→ **Required action**:
The expected output is each line in the data below that includes the string "details".

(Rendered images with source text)
Segment Open

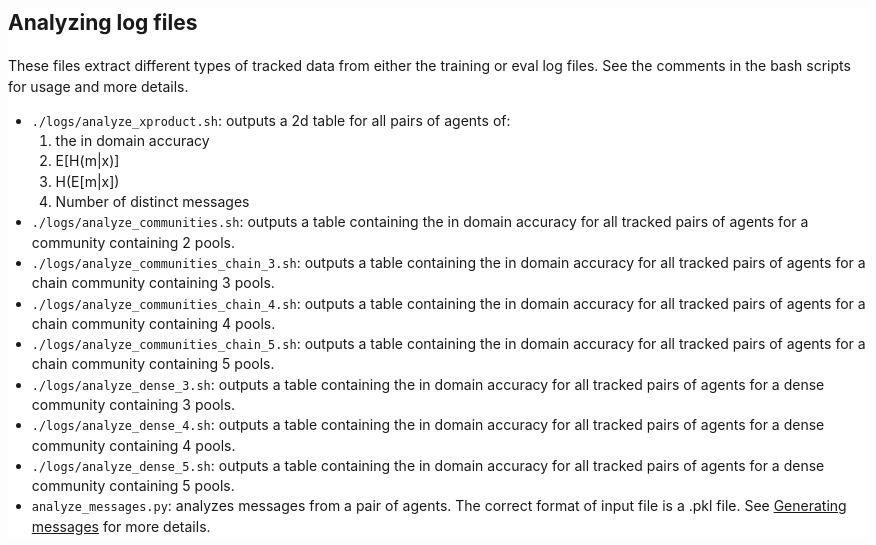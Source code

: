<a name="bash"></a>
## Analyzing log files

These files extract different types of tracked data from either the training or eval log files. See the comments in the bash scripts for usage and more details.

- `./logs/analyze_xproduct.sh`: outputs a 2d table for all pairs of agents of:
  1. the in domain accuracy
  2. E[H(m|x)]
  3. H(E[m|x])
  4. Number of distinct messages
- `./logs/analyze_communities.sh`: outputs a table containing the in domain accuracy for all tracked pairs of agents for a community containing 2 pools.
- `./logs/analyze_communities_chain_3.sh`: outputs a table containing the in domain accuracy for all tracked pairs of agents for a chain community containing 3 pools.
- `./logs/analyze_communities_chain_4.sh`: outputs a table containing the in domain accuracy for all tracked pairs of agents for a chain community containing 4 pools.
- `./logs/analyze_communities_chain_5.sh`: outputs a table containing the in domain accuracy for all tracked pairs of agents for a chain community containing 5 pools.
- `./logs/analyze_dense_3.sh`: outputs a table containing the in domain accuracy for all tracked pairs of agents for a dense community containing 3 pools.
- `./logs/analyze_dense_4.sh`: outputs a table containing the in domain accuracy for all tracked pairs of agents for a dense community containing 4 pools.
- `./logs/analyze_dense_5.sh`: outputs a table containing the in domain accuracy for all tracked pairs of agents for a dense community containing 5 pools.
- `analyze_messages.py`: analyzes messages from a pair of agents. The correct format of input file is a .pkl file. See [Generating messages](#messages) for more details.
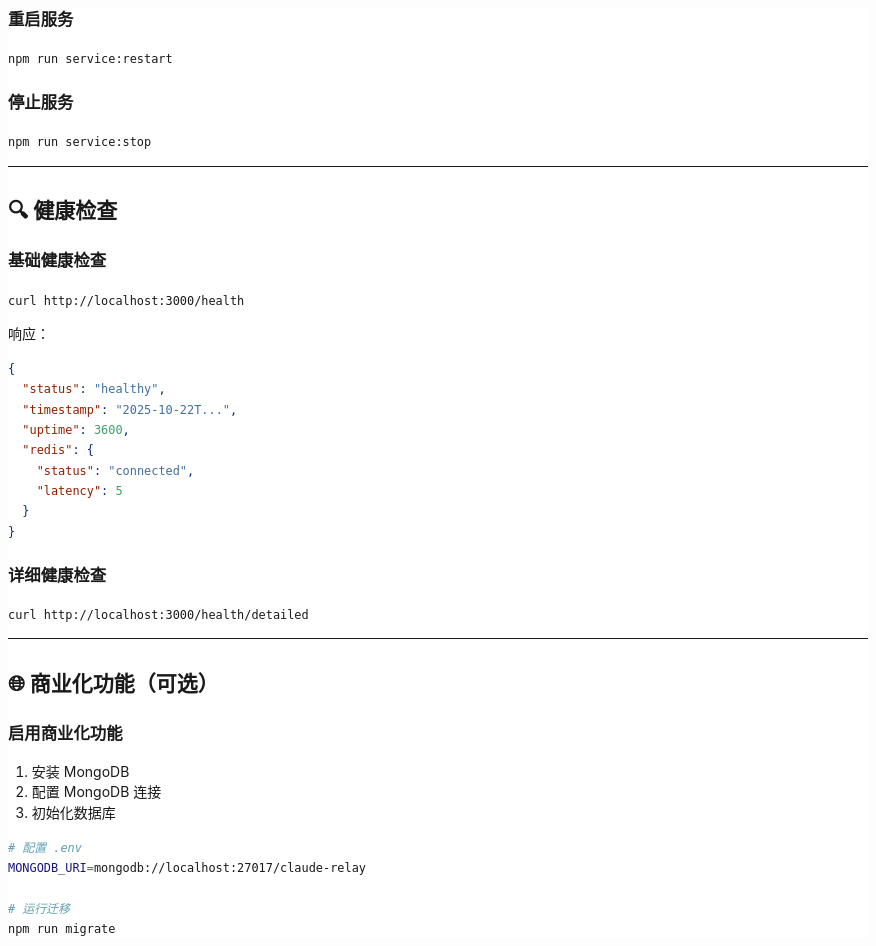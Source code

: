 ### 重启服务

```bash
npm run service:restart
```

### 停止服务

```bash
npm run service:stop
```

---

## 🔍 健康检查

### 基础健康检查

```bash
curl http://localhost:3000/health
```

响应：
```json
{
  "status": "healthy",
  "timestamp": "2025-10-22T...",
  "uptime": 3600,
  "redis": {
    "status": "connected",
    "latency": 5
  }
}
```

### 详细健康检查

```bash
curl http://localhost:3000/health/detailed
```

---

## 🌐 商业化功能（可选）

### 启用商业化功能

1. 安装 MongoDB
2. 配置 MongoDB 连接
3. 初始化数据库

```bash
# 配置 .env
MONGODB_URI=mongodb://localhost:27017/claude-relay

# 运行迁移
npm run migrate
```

Segment Closed

→ **Result of the task**:
These files extract different types of tracked data from either the training or eval log files. See the comments in the bash scripts for usage and more details.
- `analyze_messages.py`: analyzes messages from a pair of agents. The correct format of input file is a .pkl file. See [Generating messages](#messages) for more details.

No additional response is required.